As shown in Figure 10, an average of 12% of users who viewed a pin with a dot clicked on a dot in a given day. Those users went on to click on an average 0.55 Similar Look results. Although this data was encouraging, when we compared engagement with all related content on the pin close-up (summing both engagement with Related Pins and Similar Look results for the treatment group, and just related pin engagement for the control), Similar Looks actually hurt overall engagement on the pin close-up by 4%. After the novelty effort wore off, we saw gradual decrease in CTR on the red dots which stabilizes at around 10%.

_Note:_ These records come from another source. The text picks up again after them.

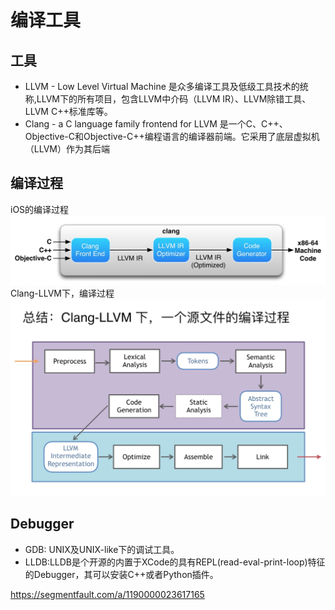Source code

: # 编译工具

## 工具

- LLVM - Low Level Virtual Machine 是众多编译工具及低级工具技术的统称,LLVM下的所有项目，包含LLVM中介码（LLVM IR）、LLVM除错工具、LLVM C++标准库等。
- Clang  - a C language family frontend for LLVM 是一个C、C++、Objective-C和Objective-C++编程语言的编译器前端。它采用了底层虚拟机（LLVM）作为其后端

## 编译过程
iOS的编译过程
![img](../../Sources/ios编译过程.png)
Clang-LLVM下，编译过程
![img](../../Sources/编译过程.png)

## Debugger

- GDB: UNIX及UNIX-like下的调试工具。
- LLDB:LLDB是个开源的内置于XCode的具有REPL(read-eval-print-loop)特征的Debugger，其可以安装C++或者Python插件。

https://segmentfault.com/a/1190000023617165
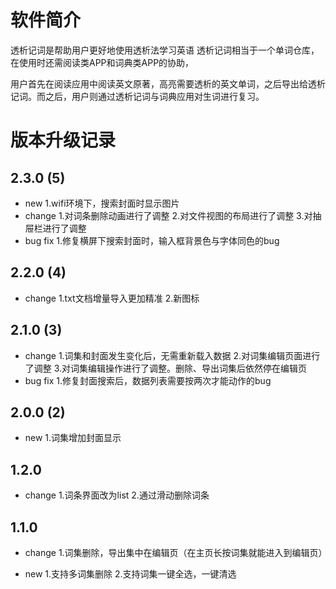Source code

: # 软件简介
透析记词是帮助用户更好地使用透析法学习英语
透析记词相当于一个单词仓库，在使用时还需阅读类APP和词典类APP的协助，

用户首先在阅读应用中阅读英文原著，高亮需要透析的英文单词，之后导出给透析记词。而之后，用户则通过透析记词与词典应用对生词进行复习。

# 版本升级记录
## 2.3.0 (5)
- new
1.wifi环境下，搜索封面时显示图片
- change
1.对词条删除动画进行了调整
2.对文件视图的布局进行了调整
3.对抽屉栏进行了调整
- bug fix
1.修复横屏下搜索封面时，输入框背景色与字体同色的bug

## 2.2.0 (4)
- change
1.txt文档增量导入更加精准
2.新图标

## 2.1.0 (3)
- change
1.词集和封面发生变化后，无需重新载入数据
2.对词集编辑页面进行了调整
3.对词集编辑操作进行了调整。删除、导出词集后依然停在编辑页
- bug fix
1.修复封面搜索后，数据列表需要按两次才能动作的bug

## 2.0.0 (2)
- new
1.词集增加封面显示

## 1.2.0
- change
1.词条界面改为list
2.通过滑动删除词条

## 1.1.0
- change
1.词集删除，导出集中在编辑页（在主页长按词集就能进入到编辑页）

- new
1.支持多词集删除
2.支持词集一键全选，一键清选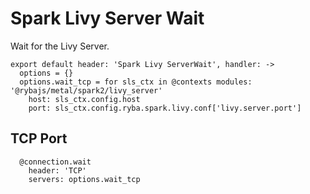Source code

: 
# Spark Livy Server Wait

Wait for the Livy Server.

    export default header: 'Spark Livy ServerWait', handler: ->
      options = {}
      options.wait_tcp = for sls_ctx in @contexts modules: '@rybajs/metal/spark2/livy_server'
        host: sls_ctx.config.host
        port: sls_ctx.config.ryba.spark.livy.conf['livy.server.port']

## TCP Port

      @connection.wait
        header: 'TCP'
        servers: options.wait_tcp
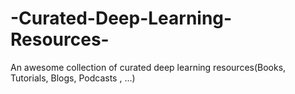 # -Curated-Deep-Learning-Resources-
An awesome collection of curated deep learning resources(Books, Tutorials, Blogs, Podcasts , ...)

To test the relevance of our Similar Looks results independently of the bias resulting from the introduction of a new user behavior (learning to click on the “object dots"), we designed an experiment to blend Similar Looks results directly into the existing Related Pins product (for Pins containing detected objects). This gave us a way to directly measure if users found our visually similar recommendations relevant, compared to our non-visual recommendations. On pins where we detected an object, this experiment increased overall engagement (repins and close-ups) in Related Pins by 5%. Although we set an initial static blending ratio for this experiment (one visually similar result to three production results), this ratio adjusts in response to user click data.

Figure 10: Engagement rates for Similar Looks experiment
Figure 11: Examples of object search results for shoes. Boundaries of detected objects are automatically highlighted. The top image is the query image.
Figure 12: Samples of object detection and localization results for bags. [Green: ground truth, blue: detected objects.]
Figure 13: Samples of object detection and localization results for shoes.

5 Conclusion and Future Work

We demonstrate that, with the availability of distributed computational platforms such as Amazon Web Services and open-source tools, it is possible for a handful of engineers or an academic lab to build a large-scale visual search system using a combination of non-proprietary tools. This paper presented our end-to-end visual search pipeline, including incremental feature updating and two-step object detection and localization method that improves search accuracy and reduces development and deployment costs. Our live product experiments demonstrate that visual search features can increase user engagement.

We plan to further improve our system in the following areas. First, we are interested in investigating the performance and efficiency of CNN based object detection methods in the context of live visual search systems. Second, we are interested in leveraging Pinterest “curation graph" to enhance visual search relevance. Lastly, we want to experiment with alternative interactive interfaces for visual search.